[Start of section]

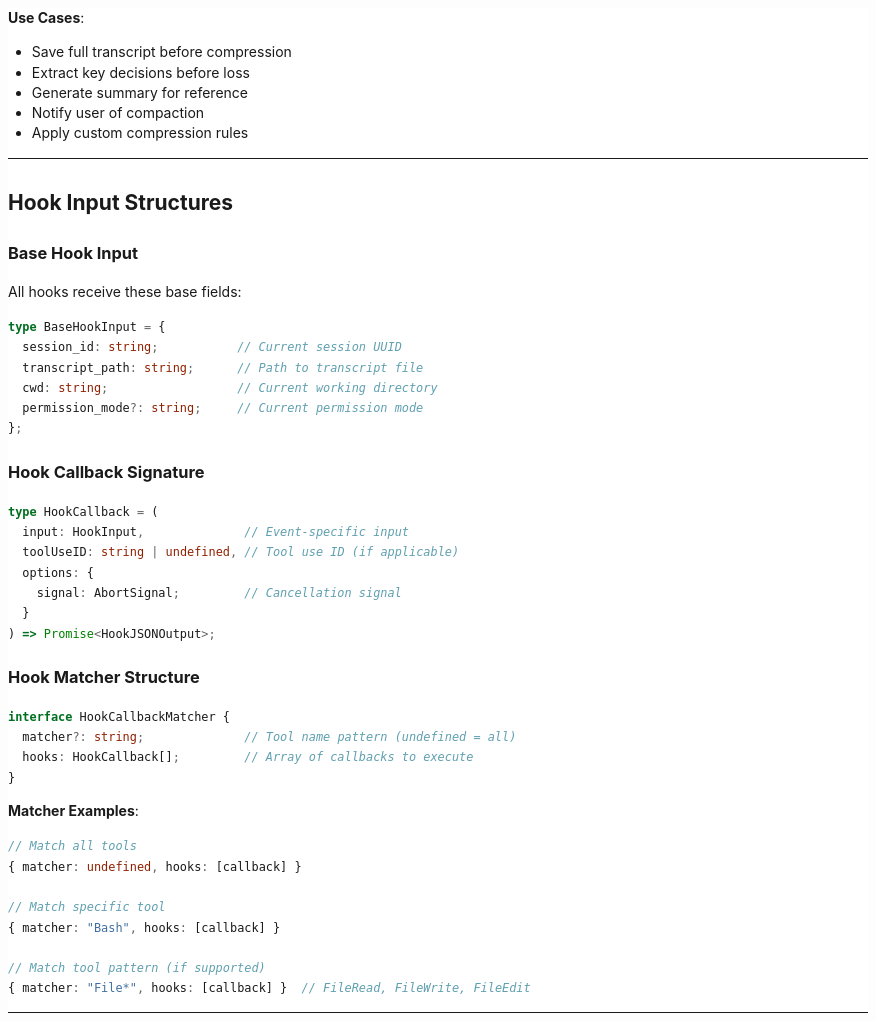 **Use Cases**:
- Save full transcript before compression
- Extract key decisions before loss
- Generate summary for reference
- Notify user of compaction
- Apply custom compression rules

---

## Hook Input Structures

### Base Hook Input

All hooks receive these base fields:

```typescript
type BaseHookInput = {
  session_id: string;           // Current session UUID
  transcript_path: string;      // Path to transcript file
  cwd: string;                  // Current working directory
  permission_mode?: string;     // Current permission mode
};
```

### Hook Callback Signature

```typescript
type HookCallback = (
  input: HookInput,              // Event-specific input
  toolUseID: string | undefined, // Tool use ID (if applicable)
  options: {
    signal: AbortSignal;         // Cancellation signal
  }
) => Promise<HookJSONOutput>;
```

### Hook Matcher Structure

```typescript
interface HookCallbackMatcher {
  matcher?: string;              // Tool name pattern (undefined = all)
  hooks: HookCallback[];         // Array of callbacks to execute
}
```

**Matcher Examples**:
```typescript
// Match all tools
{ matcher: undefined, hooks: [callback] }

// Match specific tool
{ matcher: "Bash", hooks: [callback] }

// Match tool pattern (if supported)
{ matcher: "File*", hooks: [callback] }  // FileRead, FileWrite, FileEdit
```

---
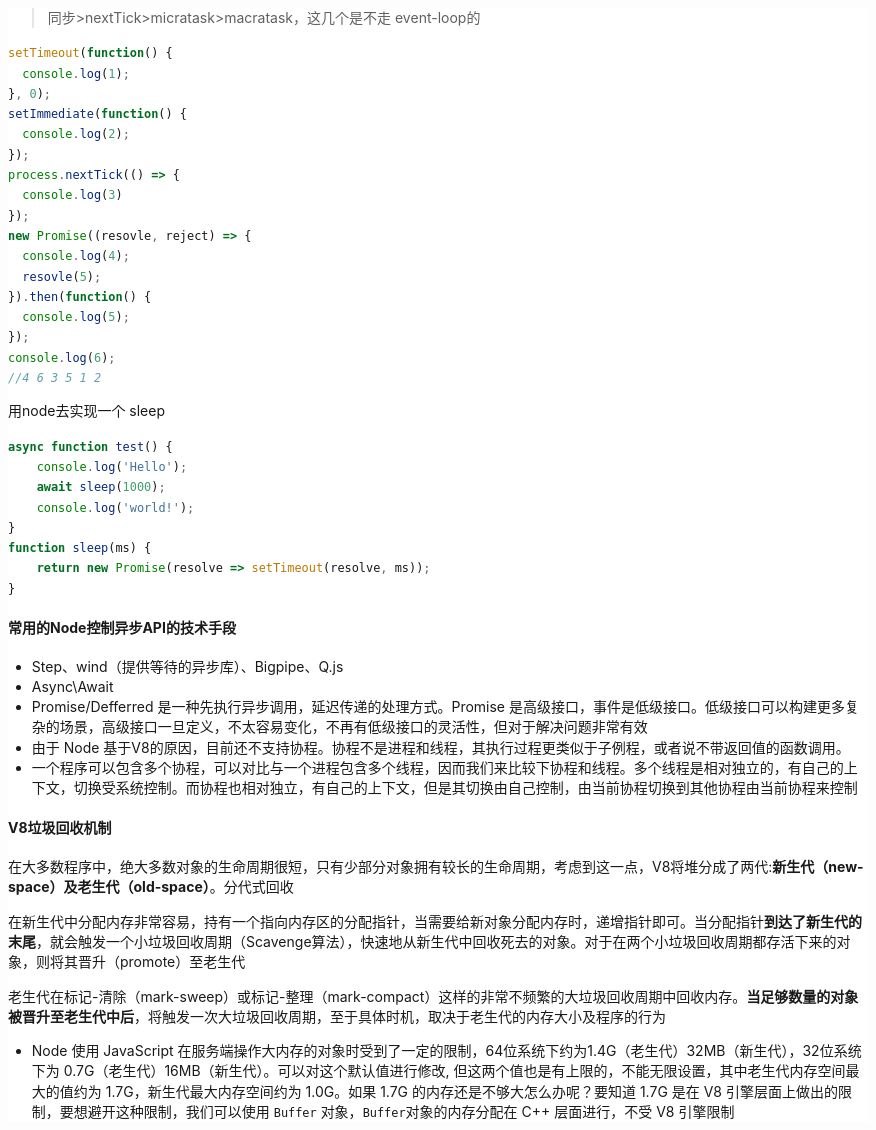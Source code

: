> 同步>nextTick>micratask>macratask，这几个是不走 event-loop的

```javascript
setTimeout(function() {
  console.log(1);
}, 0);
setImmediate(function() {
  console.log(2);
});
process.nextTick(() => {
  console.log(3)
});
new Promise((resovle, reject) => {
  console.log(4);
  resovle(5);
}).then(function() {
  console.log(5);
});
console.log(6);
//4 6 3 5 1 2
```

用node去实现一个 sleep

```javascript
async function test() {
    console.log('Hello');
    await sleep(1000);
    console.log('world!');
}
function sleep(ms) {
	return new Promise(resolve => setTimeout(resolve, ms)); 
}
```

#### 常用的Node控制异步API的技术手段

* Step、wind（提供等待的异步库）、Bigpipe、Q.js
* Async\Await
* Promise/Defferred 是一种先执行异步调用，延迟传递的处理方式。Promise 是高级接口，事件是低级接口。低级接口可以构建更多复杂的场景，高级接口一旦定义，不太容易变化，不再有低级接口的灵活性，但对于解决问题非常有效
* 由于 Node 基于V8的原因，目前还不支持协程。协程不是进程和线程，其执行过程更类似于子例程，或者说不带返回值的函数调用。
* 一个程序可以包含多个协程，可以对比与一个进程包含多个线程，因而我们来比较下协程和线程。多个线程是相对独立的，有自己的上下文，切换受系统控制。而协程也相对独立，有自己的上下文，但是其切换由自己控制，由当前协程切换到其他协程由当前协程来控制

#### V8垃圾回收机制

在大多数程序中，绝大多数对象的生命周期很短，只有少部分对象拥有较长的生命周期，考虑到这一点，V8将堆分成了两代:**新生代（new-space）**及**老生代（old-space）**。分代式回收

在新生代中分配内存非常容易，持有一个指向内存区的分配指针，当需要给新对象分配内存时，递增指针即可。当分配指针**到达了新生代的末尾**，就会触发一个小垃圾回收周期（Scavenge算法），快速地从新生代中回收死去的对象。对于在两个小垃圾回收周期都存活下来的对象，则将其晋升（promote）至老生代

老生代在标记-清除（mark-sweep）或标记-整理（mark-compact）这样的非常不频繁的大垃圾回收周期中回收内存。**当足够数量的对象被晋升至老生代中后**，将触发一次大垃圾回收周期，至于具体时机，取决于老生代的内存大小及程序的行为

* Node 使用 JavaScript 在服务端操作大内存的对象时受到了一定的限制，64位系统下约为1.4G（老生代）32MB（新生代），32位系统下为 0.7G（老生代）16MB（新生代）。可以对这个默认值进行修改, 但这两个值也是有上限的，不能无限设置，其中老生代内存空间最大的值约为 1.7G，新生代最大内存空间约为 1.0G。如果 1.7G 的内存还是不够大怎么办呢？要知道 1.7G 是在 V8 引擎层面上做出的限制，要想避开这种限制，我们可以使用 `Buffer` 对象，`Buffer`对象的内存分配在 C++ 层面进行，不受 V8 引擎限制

[End of section]

Task
Your task is to transcribe all of the records precisely, with no images included.

Answer to this task
 **Use Cases**:
- Save full transcript before compression
- Extract key decisions before loss
- Generate summary for reference
- Notify user of compaction
- Apply custom compression rules

---

## Hook Input Structures

### Base Hook Input

All hooks receive these base fields:

```typescript
type BaseHookInput = {
  session_id: string;           // Current session UUID
  transcript_path: string;      // Path to transcript file
  cwd: string;                  // Current working directory
  permission_mode?: string;     // Current permission mode
};
```

### Hook Callback Signature

```typescript
type HookCallback = (
  input: HookInput,              // Event-specific input
  toolUseID: string | undefined, // Tool use ID (if applicable)
  options: {
    signal: AbortSignal;         // Cancellation signal
  }
) => Promise<HookJSONOutput>;
```

### Hook Matcher Structure

```typescript
interface HookCallbackMatcher {
  matcher?: string;              // Tool name pattern (undefined = all)
  hooks: HookCallback[];         // Array of callbacks to execute
}
```

**Matcher Examples**:
```typescript
// Match all tools
{ matcher: undefined, hooks: [callback] }

// Match specific tool
{ matcher: "Bash", hooks: [callback] }

// Match tool pattern (if supported)
{ matcher: "File*", hooks: [callback] }  // FileRead, FileWrite, FileEdit
```

---
Source code

:> 同步>nextTick>micratask>macratask，这几个是不走 event-loop的

```javascript
setTimeout(function() {
  console.log(1);
}, 0);
setImmediate(function() {
  console.log(2);
});
process.nextTick(() => {
  console.log(3)
});
new Promise((resovle, reject) => {
  console.log(4);
  resovle(5);
}).then(function() {
  console.log(5);
});
console.log(6);
//4 6 3 5 1 2
```

用node去实现一个 sleep

```javascript
async function test() {
    console.log('Hello');
    await sleep(1000);
    console.log('world!');
}
function sleep(ms) {
	return new Promise(resolve => setTimeout(resolve, ms)); 
}
```

#### 常用的Node控制异步API的技术手段

* Step、wind（提供等待的异步库）、Bigpipe、Q.js
* Async\Await
* Promise/Defferred 是一种先执行异步调用，延迟传递的处理方式。Promise 是高级接口，事件是低级接口。低级接口可以构建更多复杂的场景，高级接口一旦定义，不太容易变化，不再有低级接口的灵活性，但对于解决问题非常有效
* 由于 Node 基于V8的原因，目前还不支持协程。协程不是进程和线程，其执行过程更类似于子例程，或者说不带返回值的函数调用。
* 一个程序可以包含多个协程，可以对比与一个进程包含多个线程，因而我们来比较下协程和线程。多个线程是相对独立的，有自己的上下文，切换受系统控制。而协程也相对独立，有自己的上下文，但是其切换由自己控制，由当前协程切换到其他协程由当前协程来控制

#### V8垃圾回收机制

在大多数程序中，绝大多数对象的生命周期很短，只有少部分对象拥有较长的生命周期，考虑到这一点，V8将堆分成了两代:**新生代（new-space）**及**老生代（old-space）**。分代式回收

在新生代中分配内存非常容易，持有一个指向内存区的分配指针，当需要给新对象分配内存时，递增指针即可。当分配指针**到达了新生代的末尾**，就会触发一个小垃圾回收周期（Scavenge算法），快速地从新生代中回收死去的对象。对于在两个小垃圾回收周期都存活下来的对象，则将其晋升（promote）至老生代

老生代在标记-清除（mark-sweep）或标记-整理（mark-compact）这样的非常不频繁的大垃圾回收周期中回收内存。**当足够数量的对象被晋升至老生代中后**，将触发一次大垃圾回收周期，至于具体时机，取决于老生代的内存大小及程序的行为

* Node 使用 JavaScript 在服务端操作大内存的对象时受到了一定的限制，64位系统下约为1.4G（老生代）32MB（新生代），32位系统下为 0.7G（老生代）16MB（新生代）。可以对这个默认值进行修改, 但这两个值也是有上限的，不能无限设置，其中老生代内存空间最大的值约为 1.7G，新生代最大内存空间约为 1.0G。如果 1.7G 的内存还是不够大怎么办呢？要知道 1.7G 是在 V8 引擎层面上做出的限制，要想避开这种限制，我们可以使用 `Buffer` 对象，`Buffer`对象的内存分配在 C++ 层面进行，不受 V8 引擎限制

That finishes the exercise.